Goldman Sachs, JPMorgan, Morgan Stanley: bankers' travails
The season of banks' second quarter results is nearly upon us, starting with JPMorgan, Citi and Wells Fargo this Friday. For investment bankers, it will mostly not be pretty. But for M&A bankers especially, it could be very ugly.
Dick Bove, the veteran US banking analyst, says M&A bankers at leading American banks have had a truly terrible second quarter. He thinks year-on-year revenues in M&A at leading US investment banks were down 54% year-on-year in Q2. At universal banks, he thinks they were down 60%.
Bove says some banks' M&A bankers did better than others (Goldman Sachs, Bank of America), but no M&A bankers did well.

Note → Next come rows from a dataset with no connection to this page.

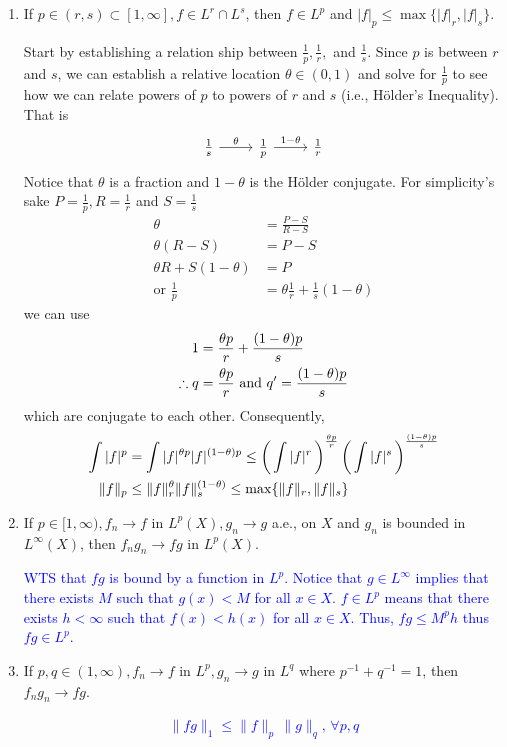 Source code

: \documentclass[12pt,a4paper]{report}
\newcommand{\BLUE}[1]{\textcolor{blue}{#1}}
\begin{document}
\begin{enumerate}
\newpage
\item If $p \in (r,s) \subset [1,\infty], f \in L^r\cap L^s$, then $f \in L^p$ and $|f|_p \le \max\{|f|_r, |f|_s\}$.

Start by establishing a relation ship between $\frac{1}{p}, \frac{1}{r},$ and $ \frac{1}{s}$.  Since $p$ is between $r$ and $s$, we can establish a relative location $\theta \in (0,1)$ and solve for $ \frac{1}{p}$ to see how we can relate powers of $p$ to powers of $r$ and $s$ (i.e., H\"older's Inequality).  That is
\[\begin{tikzcd}[row sep=small]
	\frac{1}{s} \arrow[r,"\theta"] & \frac{1}{p} \arrow[r,"1-\theta"] &\frac{1}{r}
\end{tikzcd}\]
Notice that $\theta$ is a fraction and $1-\theta$ is the H\"older conjugate.  For simplicity's sake $P= \frac{1}{p}, R =  \frac{1}{r}$ and $S =  \frac{1}{s}$
\begin{align*}
	\theta &= \frac{P-S}{R-S} \\
	\theta (R-S) &= P-S \\
    \theta R + S(1-\theta) &= P \\
	\text{or } \frac{1}{p} &= \theta \frac{1}{r} + \frac{1}{s}(1-\theta)
\end{align*}we can use
\begin{align*}
	1 &= \frac{\theta p}{r} + \frac{(1-\theta)p}{s} \\
	\therefore q &= \frac{\theta p}{r} \AND q' = \frac{(1-\theta)p}{s}
\end{align*} which are conjugate to each other.  Consequently,
\begin{align*}
	\int |f|^p &= \int |f|^{\theta p}|f|^{(1-\theta)p} \le \PAREN{\int |f|^r}^{\frac{\theta p}{r}}\PAREN{\int|f|^s}^{\frac{(1-\theta)p}{s}} \\
	\|f\|_p &\le \|f\|_r^{\theta}\|f\|_s^{(1-\theta)} \le \max\{\|f\|_r,\|f\|_s\}
\end{align*} 

\newpage
\item If $p \in [1,\infty), f_n \to f$ in $L^p(X), g_n\to g$ a.e., on $X$ and $g_n$ is bounded in $L^\infty(X)$, then $f_ng_n \to fg$ in $L^p(X)$.

\BLUE{WTS that $fg$ is bound by a function in $L^p$.  Notice that $g \in L^\infty$ implies that there exists $M$ such that $g(x) < M$ for all $x \in X$.  $f \in L^p$ means that there exists $h < \infty$ such that $f(x) < h(x)$ for all $x\in X$.  Thus, $fg \le M^ph$ thus $fg \in L^p$.
}

\newpage
\item If $p,q \in (1, \infty), f_n \to f$ in $L^p, g_n\to g$ in $L^q$ where $p^{-1}+q^{-1}=1$, then $f_n g_n \to fg $.

\BLUE{
\begin{align*}
	\|fg\|_1 \le \|f\|_p\,\|g\|_q, \, \forall p,q
\end{align*}
}

\end{enumerate}
\end{document}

How is it, then, that M&A bankers have been making ebullient statements about their pipelines? This is partly because it's in M&A bankers' DNA to do this, but also because things genuinely are better than they were a few months' ago. Bove's quarter-on-quarter charts are looking far more promising, particularly at Bank of America and Morgan Stanley. M&A bankers there will be hoping that the recent recovery will be sufficient to create a stay of execution. JPMorgan's M&A bankers might have a harder time selling this story.
Away from M&A, Bove says US equity capital markets (ECM) bankers had the finest time in the second quarter. US debt capital markets (DCM) bankers focused on high yield issuance had the second finest. But you probably didn't want to be a banker working on leveraged loans or debt capital markets in Asia.